Coming down from Oxford, he worked for two years in the American Embassy before landing a post as history lecturer at the Royal Military College, Sandhurst, where he spent the next 26 years. He enjoyed his lecturing, his proximity to emerging young officers, the military ethos of discipline – above all honour. Sandhurst, moreover, gave him space to think and to write.

Keegan had always written since childhood: he was also a fluent conversationalist and the two talents combined with fascination for his subject to yield numerous original and authoritative books. He broke on to the publishing scene with panache. His critically acclaimed The Face of Battle (1976) took three classic military encounters – the battles of Agincourt, Waterloo and the first day of The Somme. Examining in fastidious detail his "order of battle", as he dubbed it, Keegan assembled an entirely fresh account of the nature of warfare. Above all, he placed far less importance on generals than upon the men facing and fighting each other. "The most important emotion in war is fear," he would stress.

Fuelled by his Sandhurst lectures and with hungry publishers in London and New York, he produced a stream of meticulously researched titles. World Armies (1978) was followed by Six Armies in Normandy (1982); the latter following his favourite insight, he examined the signature behaviour of the varied nation armies pushing on from the D-Day landings. Next came The Mask of Command; it dealt with four warring leaders – Alexander the Great, Wellington, US Grant and Hitler – complementing his military classic, The Face of Battle.

Keegan took his family to their new home, a 17th century manor house in Kilmington, outside Warminster. He dedicated this latest book to his wife, Susanne, herself an accomplished writer with two biographies of Alma Mahler. In 1989, he embarked on his most ambitious tome to date, editing The Times Atlas of the Second World War. Its scope was far-reaching, recording in meticulous detail all major battles of the Second World War.

Awards began to arrive: his History of Warfare (1993), the Duff Cooper Prize, The First World War, the Westminster Medal – and it sold 200,000 copies in the US alone. In 1986, a chance conversation with his friend Max Hastings, who had just been appointed editor of the Daily Telegraph, led to a career change, and Keegan became Defence Correspondent.
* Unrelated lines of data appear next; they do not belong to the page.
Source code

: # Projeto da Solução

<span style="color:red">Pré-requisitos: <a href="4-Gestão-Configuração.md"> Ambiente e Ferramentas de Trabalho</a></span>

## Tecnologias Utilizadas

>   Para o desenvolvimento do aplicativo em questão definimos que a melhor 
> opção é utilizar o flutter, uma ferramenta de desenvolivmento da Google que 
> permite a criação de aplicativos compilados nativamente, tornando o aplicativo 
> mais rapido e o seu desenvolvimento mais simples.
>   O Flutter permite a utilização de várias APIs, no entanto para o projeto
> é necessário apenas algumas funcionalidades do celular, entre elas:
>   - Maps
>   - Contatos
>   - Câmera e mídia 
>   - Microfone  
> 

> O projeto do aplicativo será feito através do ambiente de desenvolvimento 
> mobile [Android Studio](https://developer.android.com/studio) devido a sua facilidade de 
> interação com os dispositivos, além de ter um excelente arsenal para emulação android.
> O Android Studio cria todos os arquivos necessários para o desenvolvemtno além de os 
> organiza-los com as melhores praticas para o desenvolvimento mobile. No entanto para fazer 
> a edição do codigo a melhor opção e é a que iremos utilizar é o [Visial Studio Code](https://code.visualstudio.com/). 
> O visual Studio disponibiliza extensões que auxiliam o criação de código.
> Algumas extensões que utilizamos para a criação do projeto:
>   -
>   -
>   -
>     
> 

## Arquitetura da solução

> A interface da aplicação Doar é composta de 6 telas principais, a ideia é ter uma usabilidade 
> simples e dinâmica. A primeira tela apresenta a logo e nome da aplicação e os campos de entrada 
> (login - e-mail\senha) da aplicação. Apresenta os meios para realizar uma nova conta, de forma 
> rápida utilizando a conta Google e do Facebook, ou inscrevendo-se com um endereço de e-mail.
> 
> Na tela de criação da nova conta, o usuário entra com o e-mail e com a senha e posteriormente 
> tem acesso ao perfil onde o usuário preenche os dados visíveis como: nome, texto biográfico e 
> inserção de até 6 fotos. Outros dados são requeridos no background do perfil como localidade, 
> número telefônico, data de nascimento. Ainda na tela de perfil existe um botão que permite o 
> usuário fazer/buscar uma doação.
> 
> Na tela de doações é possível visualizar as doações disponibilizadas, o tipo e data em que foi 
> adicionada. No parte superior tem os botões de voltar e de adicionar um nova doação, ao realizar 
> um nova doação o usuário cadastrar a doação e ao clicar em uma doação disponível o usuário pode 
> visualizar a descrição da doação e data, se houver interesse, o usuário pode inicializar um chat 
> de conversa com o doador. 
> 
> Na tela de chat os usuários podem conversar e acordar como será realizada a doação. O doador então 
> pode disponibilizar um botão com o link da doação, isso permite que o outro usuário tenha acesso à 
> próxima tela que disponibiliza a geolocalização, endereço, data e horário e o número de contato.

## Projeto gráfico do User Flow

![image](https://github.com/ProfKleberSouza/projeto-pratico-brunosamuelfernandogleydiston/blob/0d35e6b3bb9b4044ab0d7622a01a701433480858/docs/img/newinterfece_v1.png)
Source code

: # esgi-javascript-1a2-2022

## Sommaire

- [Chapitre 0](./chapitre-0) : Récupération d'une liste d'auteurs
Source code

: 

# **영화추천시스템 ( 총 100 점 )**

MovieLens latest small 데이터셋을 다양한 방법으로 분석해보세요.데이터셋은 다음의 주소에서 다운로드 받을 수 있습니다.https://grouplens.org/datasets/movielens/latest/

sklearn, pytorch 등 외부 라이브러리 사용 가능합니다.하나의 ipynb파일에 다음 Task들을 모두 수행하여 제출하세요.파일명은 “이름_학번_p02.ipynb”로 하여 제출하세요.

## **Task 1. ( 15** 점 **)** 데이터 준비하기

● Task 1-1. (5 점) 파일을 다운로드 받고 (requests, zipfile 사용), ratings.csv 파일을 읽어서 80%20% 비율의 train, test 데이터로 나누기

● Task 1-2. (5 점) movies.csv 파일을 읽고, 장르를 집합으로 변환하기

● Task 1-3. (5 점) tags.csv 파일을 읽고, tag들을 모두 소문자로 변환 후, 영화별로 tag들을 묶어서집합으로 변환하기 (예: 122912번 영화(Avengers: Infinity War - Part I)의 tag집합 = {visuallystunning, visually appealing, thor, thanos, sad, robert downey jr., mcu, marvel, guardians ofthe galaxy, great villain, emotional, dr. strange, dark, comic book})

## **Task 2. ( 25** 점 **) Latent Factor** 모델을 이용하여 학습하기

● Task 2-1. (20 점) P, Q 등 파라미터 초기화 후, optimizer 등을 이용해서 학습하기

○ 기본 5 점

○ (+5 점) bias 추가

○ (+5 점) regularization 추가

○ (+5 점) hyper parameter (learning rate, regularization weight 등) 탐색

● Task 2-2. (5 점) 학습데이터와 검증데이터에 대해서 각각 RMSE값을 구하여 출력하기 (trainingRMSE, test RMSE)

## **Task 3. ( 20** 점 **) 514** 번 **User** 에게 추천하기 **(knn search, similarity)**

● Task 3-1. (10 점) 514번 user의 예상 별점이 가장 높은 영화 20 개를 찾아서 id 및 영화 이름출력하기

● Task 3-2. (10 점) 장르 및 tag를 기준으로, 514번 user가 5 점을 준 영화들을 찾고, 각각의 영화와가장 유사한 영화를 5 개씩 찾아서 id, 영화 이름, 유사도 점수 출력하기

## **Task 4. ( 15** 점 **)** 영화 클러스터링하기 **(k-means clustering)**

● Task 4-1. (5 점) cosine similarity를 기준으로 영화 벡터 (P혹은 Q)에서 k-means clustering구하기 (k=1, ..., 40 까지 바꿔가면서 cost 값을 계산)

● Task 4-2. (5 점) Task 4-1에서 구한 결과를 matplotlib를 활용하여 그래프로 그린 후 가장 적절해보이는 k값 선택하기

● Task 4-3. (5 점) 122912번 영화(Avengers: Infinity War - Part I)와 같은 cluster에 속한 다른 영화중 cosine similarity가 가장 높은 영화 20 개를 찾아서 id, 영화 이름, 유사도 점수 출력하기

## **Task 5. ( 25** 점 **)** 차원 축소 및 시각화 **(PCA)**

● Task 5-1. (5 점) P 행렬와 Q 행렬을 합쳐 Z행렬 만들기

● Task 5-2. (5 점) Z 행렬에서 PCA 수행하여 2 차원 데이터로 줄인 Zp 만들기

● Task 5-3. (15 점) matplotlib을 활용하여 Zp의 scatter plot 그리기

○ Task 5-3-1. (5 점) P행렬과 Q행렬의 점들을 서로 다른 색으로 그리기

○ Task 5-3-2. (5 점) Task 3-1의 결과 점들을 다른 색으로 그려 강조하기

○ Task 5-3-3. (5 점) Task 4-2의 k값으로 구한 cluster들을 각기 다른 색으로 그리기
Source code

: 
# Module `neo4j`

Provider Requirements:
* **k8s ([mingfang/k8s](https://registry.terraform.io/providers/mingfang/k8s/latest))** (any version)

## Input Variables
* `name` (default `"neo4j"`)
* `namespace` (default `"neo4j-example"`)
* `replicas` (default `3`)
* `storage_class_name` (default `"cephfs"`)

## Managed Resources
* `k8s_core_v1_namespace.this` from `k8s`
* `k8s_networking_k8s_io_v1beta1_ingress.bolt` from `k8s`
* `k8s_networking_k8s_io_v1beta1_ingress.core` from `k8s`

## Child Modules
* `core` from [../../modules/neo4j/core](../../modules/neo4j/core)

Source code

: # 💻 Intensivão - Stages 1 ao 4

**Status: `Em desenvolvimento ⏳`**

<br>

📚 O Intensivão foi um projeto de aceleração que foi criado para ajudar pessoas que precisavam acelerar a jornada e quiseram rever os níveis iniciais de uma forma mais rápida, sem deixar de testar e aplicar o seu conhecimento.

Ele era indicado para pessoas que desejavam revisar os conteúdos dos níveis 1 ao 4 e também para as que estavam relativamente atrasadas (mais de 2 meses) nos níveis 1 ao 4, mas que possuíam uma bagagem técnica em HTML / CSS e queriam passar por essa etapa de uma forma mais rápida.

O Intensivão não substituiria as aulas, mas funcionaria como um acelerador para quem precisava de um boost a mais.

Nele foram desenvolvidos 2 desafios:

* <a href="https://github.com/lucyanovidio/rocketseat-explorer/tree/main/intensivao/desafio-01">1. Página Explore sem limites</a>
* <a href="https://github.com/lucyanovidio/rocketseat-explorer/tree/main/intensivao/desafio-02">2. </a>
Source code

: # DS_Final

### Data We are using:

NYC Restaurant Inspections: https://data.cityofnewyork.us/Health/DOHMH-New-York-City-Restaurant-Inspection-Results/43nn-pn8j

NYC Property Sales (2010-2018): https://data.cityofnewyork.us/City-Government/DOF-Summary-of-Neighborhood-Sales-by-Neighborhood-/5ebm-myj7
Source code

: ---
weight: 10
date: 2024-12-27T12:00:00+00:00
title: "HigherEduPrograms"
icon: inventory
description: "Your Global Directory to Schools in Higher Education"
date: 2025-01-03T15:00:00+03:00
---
His sub-editor describes how docile John was as he learned the disciplines of news reporting – no longer the eloquent and leisurely style of his published triumphs. His new readership needed crisp copy, with the pith of the story in the first two lines. Keegan gladly settled in.

In the Millennium Honours list, Keegan became Sir John, a title he wore shyly. "In my village, they all still call me just John". In 2009 came a further major work: The American Civil War was a critical success, praised for his treatment of the complexities of a nation torn apart by "the first industrial war", his conclusion being that scars still linger to the present day.

His ties with the US were numerous. He was Visiting Fellow of Princetown in 1984, Delmas Visiting Professor of History at Vassar College 1997-98. His advice was sought by President Bill Clinton ahead of his visit to Normandy to commemorate the 50th anniversary of the D-Day landings. "I told him, don't forget the Canadians, and above all the Poles – they played a crucial part…" He served as a Commissioner of the Commonwealth War Graves Commission and gave the BBC Reith Lectures, published in 1998 as War and our World.

John Desmond Patrick Keegan, military historian: born 15 May 1934; OBE 1991, Kt 2000; married 1960 Susanne Everett (two sons, two daughters); died Kilmington 2 August, 2012.